Le document recense la coopération militaire accrue avec les pays du BRICS et les pays d’Asie centrale et d’Amérique latine comme l’une des « principales tâches » de la Russie dans l’« atténuation et la prévention de l’impact des conflits armés ». La Russie souhaite également renforcer les relations avec l’Ossétie du Sud et l’Abkhazie, les deux régions dont la scission avait conduit en 2008 à une guerre avec la Géorgie. Le conflit figure toujours parmi l’un des nombreux conflits ethniques et nationaux de l’ère post-soviétique susceptible d’être provoqué à tout moment et portant en lui le potentiel d’une confrontation directe entre l’OTAN et la Russie.

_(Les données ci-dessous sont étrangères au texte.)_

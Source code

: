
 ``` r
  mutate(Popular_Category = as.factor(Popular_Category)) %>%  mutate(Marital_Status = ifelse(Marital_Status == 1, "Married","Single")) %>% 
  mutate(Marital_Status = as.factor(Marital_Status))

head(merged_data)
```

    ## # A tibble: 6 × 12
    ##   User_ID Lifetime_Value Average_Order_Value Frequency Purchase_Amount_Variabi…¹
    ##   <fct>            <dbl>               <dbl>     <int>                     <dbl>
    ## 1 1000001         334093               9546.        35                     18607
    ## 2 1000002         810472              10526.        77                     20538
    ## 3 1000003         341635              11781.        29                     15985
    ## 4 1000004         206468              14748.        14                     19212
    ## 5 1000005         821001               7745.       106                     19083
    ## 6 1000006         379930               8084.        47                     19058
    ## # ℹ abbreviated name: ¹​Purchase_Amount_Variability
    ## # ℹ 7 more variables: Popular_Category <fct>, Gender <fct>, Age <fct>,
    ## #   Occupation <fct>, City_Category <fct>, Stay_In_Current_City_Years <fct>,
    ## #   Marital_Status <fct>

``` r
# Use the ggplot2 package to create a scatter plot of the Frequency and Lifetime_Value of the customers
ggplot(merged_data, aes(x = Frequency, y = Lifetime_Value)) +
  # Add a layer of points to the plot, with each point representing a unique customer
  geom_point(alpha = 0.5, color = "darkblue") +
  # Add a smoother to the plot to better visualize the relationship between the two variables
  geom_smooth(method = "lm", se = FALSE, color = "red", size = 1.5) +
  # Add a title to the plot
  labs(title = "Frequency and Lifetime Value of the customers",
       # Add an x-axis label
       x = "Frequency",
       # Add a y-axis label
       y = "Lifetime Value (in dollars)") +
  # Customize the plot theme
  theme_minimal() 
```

La défense des pays appartenant à l’Organisation du traité de sécurité collective (OTSC) serait renforcée. Ces Etats comprennent, aux côté de la Russie, l’Arménie, le Kazakhstan, le Kirghizistan, le Tadjikistan et la Biélorussie, ainsi qu’en tant qu’observateurs, l’Afghanistan et la Serbie. La coopération avec l’OTSC et l’Organisation de coopération de Shanghai (OCS) serait également étendue.

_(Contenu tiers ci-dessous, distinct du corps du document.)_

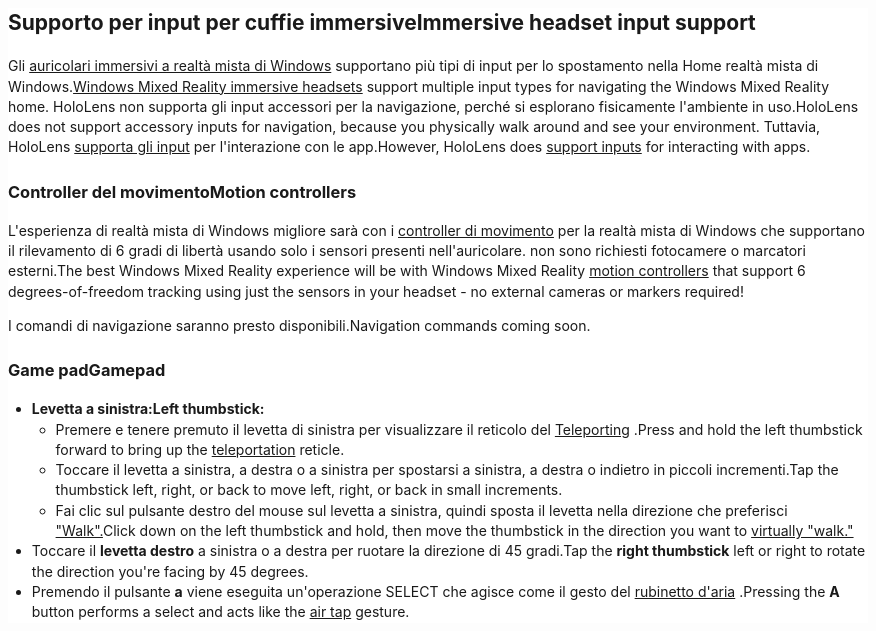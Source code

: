 ## <a name="immersive-headset-input-support"></a><span data-ttu-id="3a75f-165">Supporto per input per cuffie immersive</span><span class="sxs-lookup"><span data-stu-id="3a75f-165">Immersive headset input support</span></span>

<span data-ttu-id="3a75f-166">Gli [auricolari immersivi a realtà mista di Windows](immersive-headset-hardware-details.md) supportano più tipi di input per lo spostamento nella Home realtà mista di Windows.</span><span class="sxs-lookup"><span data-stu-id="3a75f-166">[Windows Mixed Reality immersive headsets](immersive-headset-hardware-details.md) support multiple input types for navigating the Windows Mixed Reality home.</span></span> <span data-ttu-id="3a75f-167">HoloLens non supporta gli input accessori per la navigazione, perché si esplorano fisicamente l'ambiente in uso.</span><span class="sxs-lookup"><span data-stu-id="3a75f-167">HoloLens does not support accessory inputs for navigation, because you physically walk around and see your environment.</span></span> <span data-ttu-id="3a75f-168">Tuttavia, HoloLens [supporta gli input](hardware-accessories.md) per l'interazione con le app.</span><span class="sxs-lookup"><span data-stu-id="3a75f-168">However, HoloLens does [support inputs](hardware-accessories.md) for interacting with apps.</span></span>

### <a name="motion-controllers"></a><span data-ttu-id="3a75f-169">Controller del movimento</span><span class="sxs-lookup"><span data-stu-id="3a75f-169">Motion controllers</span></span>

<span data-ttu-id="3a75f-170">L'esperienza di realtà mista di Windows migliore sarà con i [controller di movimento](motion-controllers.md) per la realtà mista di Windows che supportano il rilevamento di 6 gradi di libertà usando solo i sensori presenti nell'auricolare. non sono richiesti fotocamere o marcatori esterni.</span><span class="sxs-lookup"><span data-stu-id="3a75f-170">The best Windows Mixed Reality experience will be with Windows Mixed Reality [motion controllers](motion-controllers.md) that support 6 degrees-of-freedom tracking using just the sensors in your headset - no external cameras or markers required!</span></span>

<span data-ttu-id="3a75f-171">I comandi di navigazione saranno presto disponibili.</span><span class="sxs-lookup"><span data-stu-id="3a75f-171">Navigation commands coming soon.</span></span>

### <a name="gamepad"></a><span data-ttu-id="3a75f-172">Game pad</span><span class="sxs-lookup"><span data-stu-id="3a75f-172">Gamepad</span></span>
* <span data-ttu-id="3a75f-173">**Levetta a sinistra:**</span><span class="sxs-lookup"><span data-stu-id="3a75f-173">**Left thumbstick:**</span></span>
  * <span data-ttu-id="3a75f-174">Premere e tenere premuto il levetta di sinistra per visualizzare il reticolo del [Teleporting](navigating-the-windows-mixed-reality-home.md#getting-around-your-home) .</span><span class="sxs-lookup"><span data-stu-id="3a75f-174">Press and hold the left thumbstick forward to bring up the [teleportation](navigating-the-windows-mixed-reality-home.md#getting-around-your-home) reticle.</span></span>
  * <span data-ttu-id="3a75f-175">Toccare il levetta a sinistra, a destra o a sinistra per spostarsi a sinistra, a destra o indietro in piccoli incrementi.</span><span class="sxs-lookup"><span data-stu-id="3a75f-175">Tap the thumbstick left, right, or back to move left, right, or back in small increments.</span></span>
  * <span data-ttu-id="3a75f-176">Fai clic sul pulsante destro del mouse sul levetta a sinistra, quindi sposta il levetta nella direzione che preferisci ["Walk".](navigating-the-windows-mixed-reality-home.md#getting-around-your-home)</span><span class="sxs-lookup"><span data-stu-id="3a75f-176">Click down on the left thumbstick and hold, then move the thumbstick in the direction you want to [virtually "walk."](navigating-the-windows-mixed-reality-home.md#getting-around-your-home)</span></span>
* <span data-ttu-id="3a75f-177">Toccare il **levetta destro** a sinistra o a destra per ruotare la direzione di 45 gradi.</span><span class="sxs-lookup"><span data-stu-id="3a75f-177">Tap the **right thumbstick** left or right to rotate the direction you're facing by 45 degrees.</span></span>
* <span data-ttu-id="3a75f-178">Premendo il pulsante **a** viene eseguita un'operazione SELECT che agisce come il gesto del [rubinetto d'aria](gaze-and-commit.md#composite-gestures) .</span><span class="sxs-lookup"><span data-stu-id="3a75f-178">Pressing the **A** button performs a select and acts like the [air tap](gaze-and-commit.md#composite-gestures) gesture.</span></span>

La Russie veut de cette manière participer à « la création d’un nouveau modèle de sécurité dans la région du Pacifique. » Durant ces dernières années, cette région s’était trouvée au centre du soi-disant « pivot vers l’Asie » des Etats-Unis au moyen duquel la Chine est systématiquement encerclée militairement. Les Etats-Unis sont en train de consolider leur alliance avec le Japon, les Philippines et l’Australie, entre autres.
En réaction, la Russie et la Chine ont à plusieurs reprises effectué des manoeuvres militaires en mer. En réponse à la crise en Ukraine et aux sanctions contre la Russie, Moscou et Beijing se sont rapprochés ces derniers mois, tant militairement qu’économiquement. (Voir : « La Chine défie la guerre économique des États-Unis contre la Russie »)

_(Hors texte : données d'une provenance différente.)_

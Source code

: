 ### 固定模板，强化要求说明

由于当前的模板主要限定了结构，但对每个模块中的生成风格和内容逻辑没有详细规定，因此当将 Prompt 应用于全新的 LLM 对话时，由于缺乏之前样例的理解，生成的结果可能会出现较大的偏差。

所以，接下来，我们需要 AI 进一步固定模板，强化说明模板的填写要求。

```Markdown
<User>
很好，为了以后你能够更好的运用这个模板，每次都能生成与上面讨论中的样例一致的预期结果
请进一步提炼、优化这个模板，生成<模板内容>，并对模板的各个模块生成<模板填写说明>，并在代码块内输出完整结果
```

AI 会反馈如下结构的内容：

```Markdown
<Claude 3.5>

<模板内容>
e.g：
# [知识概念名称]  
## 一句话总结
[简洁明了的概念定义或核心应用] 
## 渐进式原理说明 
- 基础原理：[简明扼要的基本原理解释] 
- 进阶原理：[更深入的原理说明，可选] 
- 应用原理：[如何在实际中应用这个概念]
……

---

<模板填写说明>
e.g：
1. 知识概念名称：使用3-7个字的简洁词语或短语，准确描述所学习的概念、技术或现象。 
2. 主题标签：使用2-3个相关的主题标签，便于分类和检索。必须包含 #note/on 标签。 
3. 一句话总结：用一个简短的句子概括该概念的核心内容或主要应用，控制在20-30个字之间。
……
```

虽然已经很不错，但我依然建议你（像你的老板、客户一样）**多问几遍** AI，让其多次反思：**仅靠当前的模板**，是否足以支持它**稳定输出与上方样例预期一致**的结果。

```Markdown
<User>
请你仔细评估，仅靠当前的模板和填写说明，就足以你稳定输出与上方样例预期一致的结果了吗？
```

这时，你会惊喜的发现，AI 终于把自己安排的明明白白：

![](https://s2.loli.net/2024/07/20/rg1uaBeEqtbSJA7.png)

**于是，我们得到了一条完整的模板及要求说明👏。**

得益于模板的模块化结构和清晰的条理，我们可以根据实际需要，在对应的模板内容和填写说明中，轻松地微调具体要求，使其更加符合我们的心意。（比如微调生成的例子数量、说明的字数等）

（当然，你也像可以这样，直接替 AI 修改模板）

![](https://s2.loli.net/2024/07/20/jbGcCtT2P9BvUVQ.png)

Conformément à la nouvelle doctrine militaire, le vice-ministre russe de la Défense Anatoly Antonov s’est rendu plusieurs fois ces dernières semaines en Asie du Sud-Est. Le magazine russe en ligne Gazeta.Ru a remarquéà ce sujet: « L’intensité des contacts avec le Vietnam, la Malaisie, la Birmanie et la Chine témoigne d’un début de tournant vers l’Asie. » Un observateur de la politique étrangère a dit au magazine que la Russie réagissait aux initiatives américaines dans la région: « La Russie se rapproche de la Chine et d’autres acteurs, alors que les intérêts des Etats-Unis se concentrent sur la Corée du Sud, les Philippines, le Japon et l’Australie. »
Moscou veut aussi élargir ses relations avec l’Amérique latine. Selon Antonov, le ministre de la Défense Sergeï Shoigu prévoit de se rendre cette année en Amérique latine. Le rétablissement des relations diplomatiques entre Washington et Cuba représente également une initiative pour chasser la Russie de cette région du monde. La Russie avait traditionnellement entretenu d’étroites relations économiques et politiques, mais aussi militaires, avec Cuba.